* _Your instructions_
From the data that follows, print exactly the lines starting at the one containing "- [TensorFlow 2.x](https://github.com/tensorflow/tensorflow)" and ending at the one containing "## 0.0.30 (2019-05-02)"; include both of them and nothing more.

Collected data:
◆ ◆ ◆ ◆

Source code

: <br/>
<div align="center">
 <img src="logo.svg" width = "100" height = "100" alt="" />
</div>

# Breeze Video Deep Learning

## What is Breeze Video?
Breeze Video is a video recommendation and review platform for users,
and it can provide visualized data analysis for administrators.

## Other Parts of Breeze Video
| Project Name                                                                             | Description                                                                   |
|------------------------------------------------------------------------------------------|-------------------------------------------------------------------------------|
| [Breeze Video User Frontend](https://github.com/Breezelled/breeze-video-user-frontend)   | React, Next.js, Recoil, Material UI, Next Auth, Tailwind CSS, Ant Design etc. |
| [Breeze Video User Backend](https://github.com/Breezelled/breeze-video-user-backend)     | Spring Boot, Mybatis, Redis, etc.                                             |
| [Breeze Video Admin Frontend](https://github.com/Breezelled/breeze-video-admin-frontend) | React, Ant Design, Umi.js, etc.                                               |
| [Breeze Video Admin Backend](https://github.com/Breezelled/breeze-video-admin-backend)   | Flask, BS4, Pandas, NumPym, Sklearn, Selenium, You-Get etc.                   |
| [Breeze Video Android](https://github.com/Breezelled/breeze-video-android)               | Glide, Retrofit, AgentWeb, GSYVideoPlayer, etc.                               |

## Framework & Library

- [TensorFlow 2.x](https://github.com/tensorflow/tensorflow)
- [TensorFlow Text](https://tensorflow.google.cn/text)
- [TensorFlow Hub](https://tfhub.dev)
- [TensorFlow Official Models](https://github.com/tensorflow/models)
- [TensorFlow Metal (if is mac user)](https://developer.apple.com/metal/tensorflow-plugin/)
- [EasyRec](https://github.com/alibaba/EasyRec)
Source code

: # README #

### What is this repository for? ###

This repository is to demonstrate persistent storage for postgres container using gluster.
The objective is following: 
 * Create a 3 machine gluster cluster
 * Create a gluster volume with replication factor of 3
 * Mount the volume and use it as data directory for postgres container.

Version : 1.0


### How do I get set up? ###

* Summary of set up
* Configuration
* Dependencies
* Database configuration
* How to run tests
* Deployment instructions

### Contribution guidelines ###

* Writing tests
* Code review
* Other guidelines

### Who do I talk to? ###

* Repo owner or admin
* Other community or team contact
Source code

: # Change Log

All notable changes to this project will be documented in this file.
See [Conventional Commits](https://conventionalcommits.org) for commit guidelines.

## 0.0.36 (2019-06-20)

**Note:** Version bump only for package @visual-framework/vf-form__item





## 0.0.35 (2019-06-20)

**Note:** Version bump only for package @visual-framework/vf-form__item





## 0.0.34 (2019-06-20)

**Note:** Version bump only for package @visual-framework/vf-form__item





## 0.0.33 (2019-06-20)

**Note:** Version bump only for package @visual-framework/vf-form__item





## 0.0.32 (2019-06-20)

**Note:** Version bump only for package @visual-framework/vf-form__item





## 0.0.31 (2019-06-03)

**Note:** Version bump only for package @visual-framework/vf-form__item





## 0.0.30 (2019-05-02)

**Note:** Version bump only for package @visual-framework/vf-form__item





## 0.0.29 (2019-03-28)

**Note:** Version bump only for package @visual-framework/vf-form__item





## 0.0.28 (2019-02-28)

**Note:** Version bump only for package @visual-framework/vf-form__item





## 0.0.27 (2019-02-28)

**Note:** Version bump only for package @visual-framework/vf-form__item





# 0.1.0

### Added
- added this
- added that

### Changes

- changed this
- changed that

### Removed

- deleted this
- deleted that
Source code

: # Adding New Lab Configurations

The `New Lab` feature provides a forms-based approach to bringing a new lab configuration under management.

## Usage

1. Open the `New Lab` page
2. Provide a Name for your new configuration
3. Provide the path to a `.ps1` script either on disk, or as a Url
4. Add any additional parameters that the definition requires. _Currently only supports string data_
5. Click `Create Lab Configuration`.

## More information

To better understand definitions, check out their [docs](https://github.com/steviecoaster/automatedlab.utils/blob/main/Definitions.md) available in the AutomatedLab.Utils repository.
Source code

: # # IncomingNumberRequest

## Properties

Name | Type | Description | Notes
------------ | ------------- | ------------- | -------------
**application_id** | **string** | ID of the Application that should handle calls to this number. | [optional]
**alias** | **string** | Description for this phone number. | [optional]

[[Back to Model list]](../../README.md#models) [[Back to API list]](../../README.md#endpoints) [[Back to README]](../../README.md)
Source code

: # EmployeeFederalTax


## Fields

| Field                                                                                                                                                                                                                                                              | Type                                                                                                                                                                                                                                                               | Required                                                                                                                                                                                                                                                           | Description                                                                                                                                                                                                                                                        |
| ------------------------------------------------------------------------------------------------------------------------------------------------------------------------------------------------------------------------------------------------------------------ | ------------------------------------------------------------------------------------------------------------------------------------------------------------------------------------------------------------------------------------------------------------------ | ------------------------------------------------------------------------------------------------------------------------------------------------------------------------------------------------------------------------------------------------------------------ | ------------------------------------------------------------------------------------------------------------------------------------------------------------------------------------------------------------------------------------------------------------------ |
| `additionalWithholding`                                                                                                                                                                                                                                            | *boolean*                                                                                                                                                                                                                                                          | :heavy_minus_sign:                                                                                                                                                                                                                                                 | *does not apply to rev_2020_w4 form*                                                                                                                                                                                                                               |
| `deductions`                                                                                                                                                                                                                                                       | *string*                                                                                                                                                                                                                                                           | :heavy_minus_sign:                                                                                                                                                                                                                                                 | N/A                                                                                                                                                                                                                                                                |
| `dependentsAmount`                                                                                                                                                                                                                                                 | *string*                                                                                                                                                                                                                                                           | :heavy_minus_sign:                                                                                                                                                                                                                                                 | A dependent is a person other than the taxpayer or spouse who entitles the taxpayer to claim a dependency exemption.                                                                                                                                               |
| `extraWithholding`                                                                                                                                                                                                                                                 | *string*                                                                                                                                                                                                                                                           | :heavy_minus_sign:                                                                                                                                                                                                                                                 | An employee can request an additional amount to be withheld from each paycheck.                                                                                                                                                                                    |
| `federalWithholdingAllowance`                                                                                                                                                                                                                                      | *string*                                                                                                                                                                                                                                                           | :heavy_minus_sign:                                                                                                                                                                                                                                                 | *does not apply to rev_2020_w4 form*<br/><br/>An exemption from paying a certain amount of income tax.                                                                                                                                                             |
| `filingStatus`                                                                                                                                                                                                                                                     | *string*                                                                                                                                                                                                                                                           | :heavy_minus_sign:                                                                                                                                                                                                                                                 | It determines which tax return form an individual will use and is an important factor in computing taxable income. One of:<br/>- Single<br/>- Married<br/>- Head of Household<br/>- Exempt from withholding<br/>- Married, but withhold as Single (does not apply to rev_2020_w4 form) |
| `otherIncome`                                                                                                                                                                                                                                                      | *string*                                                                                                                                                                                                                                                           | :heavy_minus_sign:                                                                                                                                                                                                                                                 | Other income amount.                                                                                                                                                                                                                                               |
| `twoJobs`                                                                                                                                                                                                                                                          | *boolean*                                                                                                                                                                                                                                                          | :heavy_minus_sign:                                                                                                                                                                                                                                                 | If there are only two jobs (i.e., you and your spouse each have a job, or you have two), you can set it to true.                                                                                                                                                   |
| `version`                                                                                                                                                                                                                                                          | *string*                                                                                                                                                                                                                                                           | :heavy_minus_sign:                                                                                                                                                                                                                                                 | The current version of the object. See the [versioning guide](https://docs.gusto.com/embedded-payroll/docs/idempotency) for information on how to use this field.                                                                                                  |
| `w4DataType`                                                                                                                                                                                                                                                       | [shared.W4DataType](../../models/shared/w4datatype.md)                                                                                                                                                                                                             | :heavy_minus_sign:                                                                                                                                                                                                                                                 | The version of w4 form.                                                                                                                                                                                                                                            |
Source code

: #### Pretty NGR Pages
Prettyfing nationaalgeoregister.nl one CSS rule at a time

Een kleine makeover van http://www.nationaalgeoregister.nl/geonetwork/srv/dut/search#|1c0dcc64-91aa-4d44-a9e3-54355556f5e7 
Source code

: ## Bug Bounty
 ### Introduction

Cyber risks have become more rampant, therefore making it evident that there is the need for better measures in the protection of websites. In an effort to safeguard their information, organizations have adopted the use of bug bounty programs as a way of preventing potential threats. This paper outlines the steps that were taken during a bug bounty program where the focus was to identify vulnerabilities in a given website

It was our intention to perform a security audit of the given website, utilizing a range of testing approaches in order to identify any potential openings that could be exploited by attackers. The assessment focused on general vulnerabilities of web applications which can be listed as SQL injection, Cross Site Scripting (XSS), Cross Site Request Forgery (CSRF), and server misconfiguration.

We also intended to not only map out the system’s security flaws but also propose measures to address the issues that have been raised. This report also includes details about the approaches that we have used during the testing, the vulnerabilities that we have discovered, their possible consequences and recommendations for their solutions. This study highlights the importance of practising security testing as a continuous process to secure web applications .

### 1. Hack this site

◆ ◆ ◆ ◆

* _Written solution_
- [TensorFlow 2.x](https://github.com/tensorflow/tensorflow)
- [TensorFlow Text](https://tensorflow.google.cn/text)
- [TensorFlow Hub](https://tfhub.dev)
- [TensorFlow Official Models](https://github.com/tensorflow/models)
- [TensorFlow Metal (if is mac user)](https://developer.apple.com/metal/tensorflow-plugin/)
- [EasyRec](https://github.com/alibaba/EasyRec)
Source code

: # README #

### What is this repository for? ###

This repository is to demonstrate persistent storage for postgres container using gluster.
The objective is following: 
 * Create a 3 machine gluster cluster
 * Create a gluster volume with replication factor of 3
 * Mount the volume and use it as data directory for postgres container.

Version : 1.0


### How do I get set up? ###

* Summary of set up
* Configuration
* Dependencies
* Database configuration
* How to run tests
* Deployment instructions

### Contribution guidelines ###

* Writing tests
* Code review
* Other guidelines

### Who do I talk to? ###

* Repo owner or admin
* Other community or team contact
Source code

: # Change Log

All notable changes to this project will be documented in this file.
See [Conventional Commits](https://conventionalcommits.org) for commit guidelines.

## 0.0.36 (2019-06-20)

**Note:** Version bump only for package @visual-framework/vf-form__item





## 0.0.35 (2019-06-20)

**Note:** Version bump only for package @visual-framework/vf-form__item





## 0.0.34 (2019-06-20)

**Note:** Version bump only for package @visual-framework/vf-form__item





## 0.0.33 (2019-06-20)

**Note:** Version bump only for package @visual-framework/vf-form__item





## 0.0.32 (2019-06-20)

**Note:** Version bump only for package @visual-framework/vf-form__item





## 0.0.31 (2019-06-03)

**Note:** Version bump only for package @visual-framework/vf-form__item





## 0.0.30 (2019-05-02)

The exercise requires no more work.